▸ Required work:
From the entries that follow, copy exactly the lines beginning at the line holding "- **Industrie**: Automatisierungssysteme, medizinische" and continuing through the line holding "## Aktuelle Forschungstrends".

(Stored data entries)
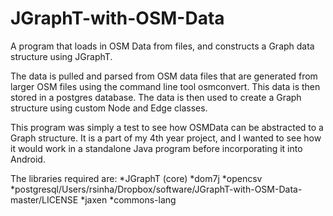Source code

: # JGraphT-with-OSM-Data
A program that loads in OSM Data from files, and constructs a Graph data structure using JGraphT.

The data is pulled and parsed from OSM data files that are generated from larger OSM files using the command line tool osmconvert.
This data is then stored in a postgres database. The data is then used to create a Graph structure using custom Node and Edge classes.

This program was simply a test to see how OSMData can be abstracted to a Graph structure. It is a part of my 4th year project, and I wanted to see how it would work in a standalone Java program before incorporating it into Android.

The libraries required are:
*JGraphT (core)
*dom7j
*opencsv
*postgresql/Users/rsinha/Dropbox/software/JGraphT-with-OSM-Data-master/LICENSE
*jaxen
*commons-lang
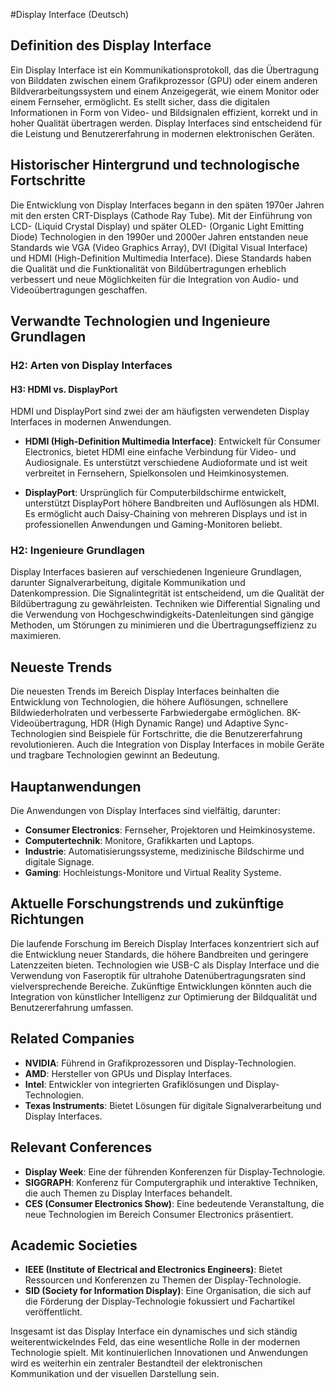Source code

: #Display Interface (Deutsch)

## Definition des Display Interface

Ein Display Interface ist ein Kommunikationsprotokoll, das die Übertragung von Bilddaten zwischen einem Grafikprozessor (GPU) oder einem anderen Bildverarbeitungssystem und einem Anzeigegerät, wie einem Monitor oder einem Fernseher, ermöglicht. Es stellt sicher, dass die digitalen Informationen in Form von Video- und Bildsignalen effizient, korrekt und in hoher Qualität übertragen werden. Display Interfaces sind entscheidend für die Leistung und Benutzererfahrung in modernen elektronischen Geräten.

## Historischer Hintergrund und technologische Fortschritte

Die Entwicklung von Display Interfaces begann in den späten 1970er Jahren mit den ersten CRT-Displays (Cathode Ray Tube). Mit der Einführung von LCD- (Liquid Crystal Display) und später OLED- (Organic Light Emitting Diode) Technologien in den 1990er und 2000er Jahren entstanden neue Standards wie VGA (Video Graphics Array), DVI (Digital Visual Interface) und HDMI (High-Definition Multimedia Interface). Diese Standards haben die Qualität und die Funktionalität von Bildübertragungen erheblich verbessert und neue Möglichkeiten für die Integration von Audio- und Videoübertragungen geschaffen.

## Verwandte Technologien und Ingenieure Grundlagen

### H2: Arten von Display Interfaces

#### H3: HDMI vs. DisplayPort

HDMI und DisplayPort sind zwei der am häufigsten verwendeten Display Interfaces in modernen Anwendungen. 

- **HDMI (High-Definition Multimedia Interface)**: Entwickelt für Consumer Electronics, bietet HDMI eine einfache Verbindung für Video- und Audiosignale. Es unterstützt verschiedene Audioformate und ist weit verbreitet in Fernsehern, Spielkonsolen und Heimkinosystemen.

- **DisplayPort**: Ursprünglich für Computerbildschirme entwickelt, unterstützt DisplayPort höhere Bandbreiten und Auflösungen als HDMI. Es ermöglicht auch Daisy-Chaining von mehreren Displays und ist in professionellen Anwendungen und Gaming-Monitoren beliebt.

### H2: Ingenieure Grundlagen

Display Interfaces basieren auf verschiedenen Ingenieure Grundlagen, darunter Signalverarbeitung, digitale Kommunikation und Datenkompression. Die Signalintegrität ist entscheidend, um die Qualität der Bildübertragung zu gewährleisten. Techniken wie Differential Signaling und die Verwendung von Hochgeschwindigkeits-Datenleitungen sind gängige Methoden, um Störungen zu minimieren und die Übertragungseffizienz zu maximieren.

## Neueste Trends

Die neuesten Trends im Bereich Display Interfaces beinhalten die Entwicklung von Technologien, die höhere Auflösungen, schnellere Bildwiederholraten und verbesserte Farbwiedergabe ermöglichen. 8K-Videoübertragung, HDR (High Dynamic Range) und Adaptive Sync-Technologien sind Beispiele für Fortschritte, die die Benutzererfahrung revolutionieren. Auch die Integration von Display Interfaces in mobile Geräte und tragbare Technologien gewinnt an Bedeutung.

## Hauptanwendungen

Die Anwendungen von Display Interfaces sind vielfältig, darunter:

- **Consumer Electronics**: Fernseher, Projektoren und Heimkinosysteme.
- **Computertechnik**: Monitore, Grafikkarten und Laptops.
- **Industrie**: Automatisierungssysteme, medizinische Bildschirme und digitale Signage.
- **Gaming**: Hochleistungs-Monitore und Virtual Reality Systeme.

## Aktuelle Forschungstrends und zukünftige Richtungen

Die laufende Forschung im Bereich Display Interfaces konzentriert sich auf die Entwicklung neuer Standards, die höhere Bandbreiten und geringere Latenzzeiten bieten. Technologien wie USB-C als Display Interface und die Verwendung von Faseroptik für ultrahohe Datenübertragungsraten sind vielversprechende Bereiche. Zukünftige Entwicklungen könnten auch die Integration von künstlicher Intelligenz zur Optimierung der Bildqualität und Benutzererfahrung umfassen.

## Related Companies

- **NVIDIA**: Führend in Grafikprozessoren und Display-Technologien.
- **AMD**: Hersteller von GPUs und Display Interfaces.
- **Intel**: Entwickler von integrierten Grafiklösungen und Display-Technologien.
- **Texas Instruments**: Bietet Lösungen für digitale Signalverarbeitung und Display Interfaces.

## Relevant Conferences

- **Display Week**: Eine der führenden Konferenzen für Display-Technologie.
- **SIGGRAPH**: Konferenz für Computergraphik und interaktive Techniken, die auch Themen zu Display Interfaces behandelt.
- **CES (Consumer Electronics Show)**: Eine bedeutende Veranstaltung, die neue Technologien im Bereich Consumer Electronics präsentiert.

## Academic Societies

- **IEEE (Institute of Electrical and Electronics Engineers)**: Bietet Ressourcen und Konferenzen zu Themen der Display-Technologie.
- **SID (Society for Information Display)**: Eine Organisation, die sich auf die Förderung der Display-Technologie fokussiert und Fachartikel veröffentlicht.

Insgesamt ist das Display Interface ein dynamisches und sich ständig weiterentwickelndes Feld, das eine wesentliche Rolle in der modernen Technologie spielt. Mit kontinuierlichen Innovationen und Anwendungen wird es weiterhin ein zentraler Bestandteil der elektronischen Kommunikation und der visuellen Darstellung sein.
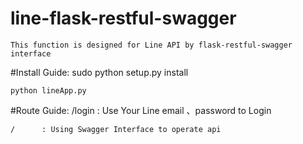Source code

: # line-flask-restful-swagger
    This function is designed for Line API by flask-restful-swagger interface

#Install Guide:
    sudo python setup.py install

    python lineApp.py

#Route Guide:
    /login : Use Your Line email 、password to Login

    /      : Using Swagger Interface to operate api


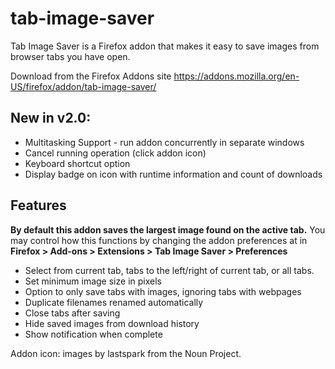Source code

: # tab-image-saver
Tab Image Saver is a Firefox addon that makes it easy to save images from browser tabs you have open.

Download from the Firefox Addons site https://addons.mozilla.org/en-US/firefox/addon/tab-image-saver/

## New in v2.0:
   - Multitasking Support - run addon concurrently in separate windows
   - Cancel running operation (click addon icon)
   - Keyboard shortcut option
   - Display badge on icon with runtime information and count of downloads

## Features
**By default this addon saves the largest image found on the active tab.**
You may control how this functions by changing the addon preferences at in **Firefox > Add-ons > Extensions > Tab Image Saver > Preferences**

   - Select from current tab, tabs to the left/right of current tab, or all tabs.
   - Set minimum image size in pixels
   - Option to only save tabs with images, ignoring tabs with webpages
   - Duplicate filenames renamed automatically
   - Close tabs after saving
   - Hide saved images from download history
   - Show notification when complete
    
Addon icon: images by lastspark from the Noun Project.
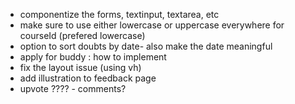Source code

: - componentize the forms, textinput, textarea, etc
- make sure to use either lowercase or uppercase everywhere for courseId (prefered lowercase)
- option to sort doubts by date- also make the date meaningful
- apply for buddy : how to implement
- fix the layout issue (using vh)
- add illustration to feedback page
- upvote ???? - comments?
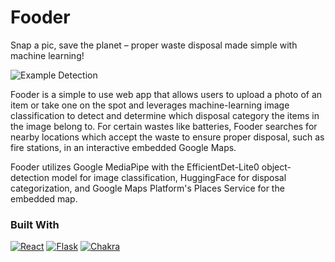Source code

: # Fooder

Snap a pic, save the planet – proper waste disposal made simple with machine learning!

![Example Detection](https://github.com/ronaldLjin/hack-the-change-2023/assets/43457255/9329dd40-51fc-44be-8d49-e20f831bb0c3)

Fooder is a simple to use web app that allows users to upload a photo of an item or take one on the spot and leverages machine-learning image classification 
to detect and determine which disposal category the items in the image belong to. For certain wastes like batteries, Fooder searches for nearby locations 
which accept the waste to ensure proper disposal, such as fire stations, in an interactive embedded Google Maps.

Fooder utilizes Google MediaPipe with the EfficientDet-Lite0 object-detection model for image classification, HuggingFace for disposal categorization, 
and Google Maps Platform's Places Service for the embedded map.

### Built With

[![React][React.js]][React-url]
[![Flask][Flask]][Flask-url]
[![Chakra][ChakraUI]][ChakraUI-url]

[React.js]: https://img.shields.io/badge/React-20232A?style=for-the-badge&logo=react&logoColor=61DAFB
[React-url]: https://reactjs.org/
[ChakraUI]: https://img.shields.io/badge/ChakraUI-20232A?style=for-the-badge&logo=ChakraUI&logoColor=54C9C6
[ChakraUI-url]: https://chakra-ui.com/
[Flask]: https://img.shields.io/badge/Flask-20232A?style=for-the-badge&logo=Flask&logoColor=FFFFFF
[Flask-url]: https://flask.palletsprojects.com/en/3.0.x/
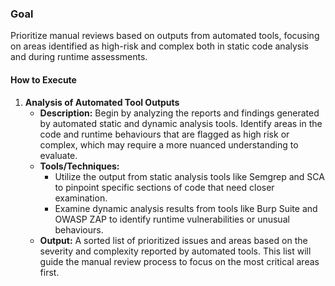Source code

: ### Goal
Prioritize manual reviews based on outputs from automated tools, focusing on areas identified as high-risk and complex both in static code analysis and during runtime assessments.
#### How to Execute

1. **Analysis of Automated Tool Outputs**
   - **Description:** Begin by analyzing the reports and findings generated by automated static and dynamic analysis tools. Identify areas in the code and runtime behaviours that are flagged as high risk or complex, which may require a more nuanced understanding to evaluate.
   - **Tools/Techniques:**
     - Utilize the output from static analysis tools like Semgrep and SCA to pinpoint specific sections of code that need closer examination.
     - Examine dynamic analysis results from tools like Burp Suite and OWASP ZAP to identify runtime vulnerabilities or unusual behaviours.
   - **Output:** A sorted list of prioritized issues and areas based on the severity and complexity reported by automated tools. This list will guide the manual review process to focus on the most critical areas first.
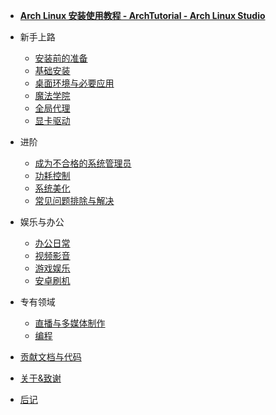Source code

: - [**Arch Linux 安装使用教程 - ArchTutorial - Arch Linux Studio**](/)

- 新手上路

  - [安装前的准备](/rookie/archlinux_pre_install)
  - [基础安装](/rookie/basic_install)
  - [桌面环境与必要应用](/rookie/DE&App)
  - [魔法学院](/rookie/fxckGFW)
  - [全局代理](/rookie/transparentProxy)
  - [显卡驱动](/rookie/graphic_driver)

- 进阶

  - [成为不合格的系统管理员](/advanced/beAdmin)
  - [功耗控制](/advanced/undervoltage)
  - [系统美化](/advanced/beauty)
  <!-- - [AUR打包](/advanced/AUR) -->
  - [常见问题排除与解决](/advanced/troubleshooting)

- 娱乐与办公

  - [办公日常](/play&office/office)
  - [视频影音](/play&office/media)
  - [游戏娱乐](/play&office/play)
  - [安卓刷机](/play&office/android)

- 专有领域

  - [直播与多媒体制作](/exclusive/media)
  - [编程](/exclusive/code)

- [贡献文档与代码](contribution.md)
- [关于&致谢](about.md)
- [后记](postscript.md)
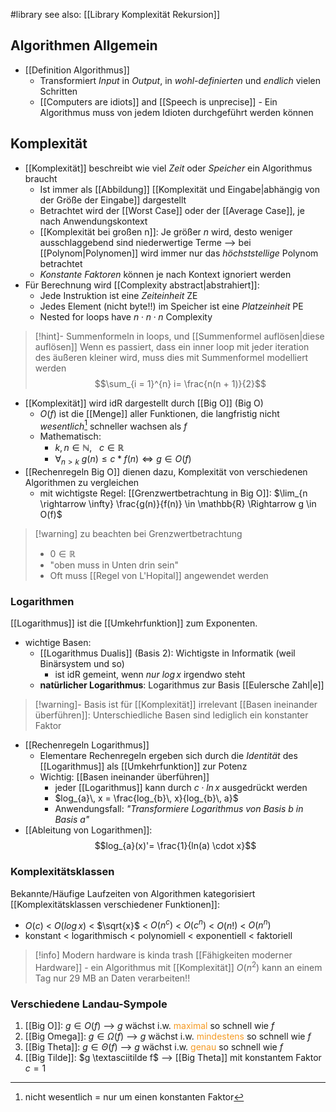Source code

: #library 
see also: [[Library Komplexität Rekursion]]
## Algorithmen Allgemein
- [[Definition Algorithmus]]
	- Transformiert *Input* in *Output*, in *wohl-definierten* und _endlich_ vielen Schritten
	- [[Computers are idiots]] and [[Speech is unprecise]] - Ein Algorithmus muss von jedem Idioten durchgeführt werden können

## Komplexität
- [[Komplexität]] beschreibt wie viel _Zeit_ oder _Speicher_ ein Algorithmus braucht
	- Ist immer als [[Abbildung]] [[Komplexität und Eingabe|abhängig von der Größe der Eingabe]] dargestellt
	- Betrachtet wird der [[Worst Case]] oder der [[Average Case]], je nach Anwendungskontext
	- [[Komplexität bei großen n]]: Je größer $n$ wird, desto weniger ausschlaggebend sind niederwertige Terme
		--> bei [[Polynom|Polynomen]] wird immer nur das _höchststellige_ Polynom betrachtet
	- _Konstante Faktoren_ können je nach Kontext ignoriert werden
- Für Berechnung wird [[Complexity abstract|abstrahiert]]:
	- Jede Instruktion ist eine _Zeiteinheit_ ZE
	- Jedes Element (nicht byte!!) im Speicher ist eine _Platzeinheit_ PE
	- Nested for loops have $n \cdot n \cdot n$ Complexity

> [!hint]- Summenformeln in loops, und [[Summenformel auflösen|diese auflösen]]
> Wenn es passiert, dass ein inner loop mit jeder iteration des äußeren kleiner wird, muss dies mit Summenformel modelliert werden
> $$\sum_{i = 1}^{n} i= \frac{n(n + 1)}{2}$$


- [[Komplexität]] wird idR dargestellt durch [[Big O]] (Big O)
	- $O(f)$ ist die [[Menge]] aller Funktionen, die langfristig nicht _wesentlich_[^1] schneller wachsen als $f$ 
	- Mathematisch: 
		- $k, n \in \mathbb{N}, \ \ \ c \in \mathbb{R}$ 
		- $\forall_{n \gt k}\ g(n) \leq c * f(n) \Longleftrightarrow g \in O(f)$ 
- [[Rechenregeln Big O]] dienen dazu, Komplexität von verschiedenen Algorithmen zu vergleichen
	- mit wichtigste Regel: [[Grenzwertbetrachtung in Big O]]: $\lim_{n \rightarrow \infty} \frac{g(n)}{f(n)} \in \mathbb{R} \Rightarrow g \in O(f)$

> [!warning] zu beachten bei Grenzwertbetrachtung 
> - $0 \in \mathbb{R}$ 
> - "oben muss in Unten drin sein"
> - Oft muss [[Regel von L'Hopital]] angewendet werden

### Logarithmen
[[Logarithmus]] ist die [[Umkehrfunktion]] zum Exponenten.
- wichtige Basen:
	- [[Logarithmus Dualis]] (Basis $2$): Wichtigste in Informatik (weil Binärsystem und so)
		- ist idR gemeint, wenn _nur_ $log\, x$ irgendwo steht
	- **natürlicher Logarithmus**: Logarithmus zur Basis [[Eulersche Zahl|e]]
> [!warning]- Basis ist für [[Komplexität]] irrelevant
> [[Basen ineinander überführen]]: Unterschiedliche Basen sind lediglich ein konstanter Faktor

- [[Rechenregeln Logarithmus]]
	- Elementare Rechenregeln ergeben sich durch die _Identität_ des [[Logarithmus]] als [[Umkehrfunktion]] zur Potenz
	- Wichtig: [[Basen ineinander überführen]]
		- jeder [[Logarithmus]] kann durch $c \cdot ln\, x$ ausgedrückt werden
		- $log_{a}\, x = \frac{log_{b}\, x}{log_{b}\, a}$
		- Anwendungsfall: _"Transformiere Logarithmus von Basis $b$ in Basis $a$"_
- [[Ableitung von Logarithmen]]:
$$log_{a}(x)'= \frac{1}{ln(a) \cdot x}$$

### Komplexitätsklassen
Bekannte/Häufige Laufzeiten von Algorithmen kategorisiert
[[Komplexitätsklassen verschiedener Funktionen]]:
- $O(c)$ < $O(log\, x)$ < $\sqrt{x}$ < $O(n^{c})$ < $O(c^{n})$ < $O(n!)$ < $O(n^{n})$
- konstant < logarithmisch < polynomiell < exponentiell < faktoriell

> [!info] Modern hardware is kinda trash
> [[Fähigkeiten moderner Hardware]] - ein Algorithmus mit [[Komplexität]] $O(n^{2})$ kann an einem Tag nur $29$ MB an Daten verarbeiten!! 

### Verschiedene Landau-Sympole
1. [[Big O]]: $g \in O(f)$ --> $g$ wächst i.w. <span style="color:rgb(245, 154, 35)">maximal</span> so schnell wie $f$
2. [[Big Omega]]: $g \in \Omega(f)$ --> $g$ wächst i.w. <span style="color:rgb(245, 154, 35)">mindestens</span> so schnell wie $f$
3. [[Big Theta]]: $g \in \Theta(f)$ --> $g$ wächst i.w. <span style="color:rgb(245, 154, 35)">genau</span> so schnell wie $f$
4. [[Big Tilde]]: $g \textasciitilde f$ --> [[Big Theta]] mit konstantem Faktor $c=1$ 





[^1]: nicht wesentlich = nur um einen konstanten Faktor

▸ Output of the exercise:
- **Industrie**: Automatisierungssysteme, medizinische Bildschirme und digitale Signage.
- **Gaming**: Hochleistungs-Monitore und Virtual Reality Systeme.

## Aktuelle Forschungstrends und zukünftige Richtungen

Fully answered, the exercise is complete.